To import a cube into Pentaho you need to:

Dump the data you want to import into a TSV file

This example is specific for the analytics research team

Within stat1003 type:

mysql --defaults-extra-file='/etc/mysql/conf.d/research-client.cnf' -h analytics-store.eqiad.wmnet \
-Dstaging -e "select * from my_table;" | cat > my_table.tsv

Note that | cat > my_table.tsv is necessary, because it transforms the mysql common tabular output into TSV format.

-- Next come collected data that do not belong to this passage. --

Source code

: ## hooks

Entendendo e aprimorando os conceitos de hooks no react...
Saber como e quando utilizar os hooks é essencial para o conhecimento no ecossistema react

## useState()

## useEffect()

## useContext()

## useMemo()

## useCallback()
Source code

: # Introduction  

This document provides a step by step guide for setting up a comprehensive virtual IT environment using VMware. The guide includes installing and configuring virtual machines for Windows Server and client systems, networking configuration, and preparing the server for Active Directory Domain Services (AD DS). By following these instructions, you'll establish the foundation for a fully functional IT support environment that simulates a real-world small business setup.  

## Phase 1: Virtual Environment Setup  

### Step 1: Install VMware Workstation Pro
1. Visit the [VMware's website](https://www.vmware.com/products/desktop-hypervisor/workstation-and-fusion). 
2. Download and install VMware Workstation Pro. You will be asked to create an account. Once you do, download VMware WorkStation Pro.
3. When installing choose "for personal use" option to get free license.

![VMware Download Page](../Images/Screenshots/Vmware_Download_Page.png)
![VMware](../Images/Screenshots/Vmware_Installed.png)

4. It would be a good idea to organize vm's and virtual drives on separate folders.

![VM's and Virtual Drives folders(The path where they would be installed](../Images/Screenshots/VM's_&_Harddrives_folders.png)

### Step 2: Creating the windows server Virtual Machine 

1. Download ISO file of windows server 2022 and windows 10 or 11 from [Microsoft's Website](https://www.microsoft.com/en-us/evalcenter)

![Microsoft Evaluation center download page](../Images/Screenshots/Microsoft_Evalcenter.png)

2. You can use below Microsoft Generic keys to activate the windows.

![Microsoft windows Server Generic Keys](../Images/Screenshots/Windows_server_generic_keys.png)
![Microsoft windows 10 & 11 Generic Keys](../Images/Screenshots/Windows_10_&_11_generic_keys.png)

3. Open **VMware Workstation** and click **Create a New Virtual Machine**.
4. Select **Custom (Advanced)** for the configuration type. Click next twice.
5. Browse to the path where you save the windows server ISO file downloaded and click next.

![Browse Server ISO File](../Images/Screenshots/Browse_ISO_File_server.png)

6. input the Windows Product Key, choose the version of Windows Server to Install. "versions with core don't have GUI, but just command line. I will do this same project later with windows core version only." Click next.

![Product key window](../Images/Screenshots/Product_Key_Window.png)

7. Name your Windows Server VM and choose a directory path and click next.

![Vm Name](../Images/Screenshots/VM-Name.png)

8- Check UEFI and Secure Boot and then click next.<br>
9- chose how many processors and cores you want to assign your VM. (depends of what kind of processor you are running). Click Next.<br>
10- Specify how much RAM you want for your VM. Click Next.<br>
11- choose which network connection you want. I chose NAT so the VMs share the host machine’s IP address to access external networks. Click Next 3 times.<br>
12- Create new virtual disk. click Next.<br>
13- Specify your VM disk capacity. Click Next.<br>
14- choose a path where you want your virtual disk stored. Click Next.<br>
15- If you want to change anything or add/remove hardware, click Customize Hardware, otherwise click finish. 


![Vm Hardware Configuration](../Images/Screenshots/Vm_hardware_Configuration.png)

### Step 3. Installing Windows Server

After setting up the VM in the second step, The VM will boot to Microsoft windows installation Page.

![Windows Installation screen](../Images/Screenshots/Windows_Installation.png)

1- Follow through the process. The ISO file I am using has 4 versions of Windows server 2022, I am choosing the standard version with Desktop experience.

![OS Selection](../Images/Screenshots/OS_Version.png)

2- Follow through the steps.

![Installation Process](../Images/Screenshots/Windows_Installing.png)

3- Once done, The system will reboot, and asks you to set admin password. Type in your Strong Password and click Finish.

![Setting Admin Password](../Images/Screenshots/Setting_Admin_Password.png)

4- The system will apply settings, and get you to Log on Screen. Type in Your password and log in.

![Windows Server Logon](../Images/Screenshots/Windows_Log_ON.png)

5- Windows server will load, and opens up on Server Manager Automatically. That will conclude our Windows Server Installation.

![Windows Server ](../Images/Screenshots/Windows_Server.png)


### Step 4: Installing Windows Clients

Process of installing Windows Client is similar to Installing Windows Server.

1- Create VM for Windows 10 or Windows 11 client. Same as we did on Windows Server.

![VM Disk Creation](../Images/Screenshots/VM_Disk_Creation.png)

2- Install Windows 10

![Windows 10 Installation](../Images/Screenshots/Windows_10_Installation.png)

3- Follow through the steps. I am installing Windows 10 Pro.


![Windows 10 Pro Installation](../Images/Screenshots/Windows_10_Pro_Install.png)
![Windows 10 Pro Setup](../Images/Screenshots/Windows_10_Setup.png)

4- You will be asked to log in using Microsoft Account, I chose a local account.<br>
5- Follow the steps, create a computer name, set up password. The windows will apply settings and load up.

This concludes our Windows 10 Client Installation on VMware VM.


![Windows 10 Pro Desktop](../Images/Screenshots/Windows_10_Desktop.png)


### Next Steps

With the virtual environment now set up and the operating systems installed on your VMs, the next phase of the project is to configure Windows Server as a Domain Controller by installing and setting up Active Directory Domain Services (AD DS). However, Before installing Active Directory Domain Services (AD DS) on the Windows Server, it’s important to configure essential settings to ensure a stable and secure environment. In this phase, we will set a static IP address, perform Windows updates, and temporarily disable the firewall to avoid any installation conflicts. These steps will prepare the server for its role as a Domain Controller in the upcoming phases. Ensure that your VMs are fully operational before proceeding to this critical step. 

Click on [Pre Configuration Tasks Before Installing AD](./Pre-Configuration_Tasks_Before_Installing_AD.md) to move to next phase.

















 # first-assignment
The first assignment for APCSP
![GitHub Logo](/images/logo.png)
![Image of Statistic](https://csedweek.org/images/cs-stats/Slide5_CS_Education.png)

Also, Be sure your user belongs to research group or you'll get an error similar to:

unknown variable 'defaults-extra-file'

Now you can compress it and scp it to Pentaho's instance. From your local machine:

scp stat1003.wikimedia.org:my_table.tgz .
scp my_table.tgz dan-pentaho.eqiad.wmflabs:

And you're done.

Create a table in the database Pentaho is looking at

From you local machine, enter Pentaho's instance:

ssh dan-pentaho.eqiad.wmflabs

Open MySQL client:

mysql -uroot -p -Dwarehouse

And create the table normally. Note that the columns must correspond exactly to those in the TSV file.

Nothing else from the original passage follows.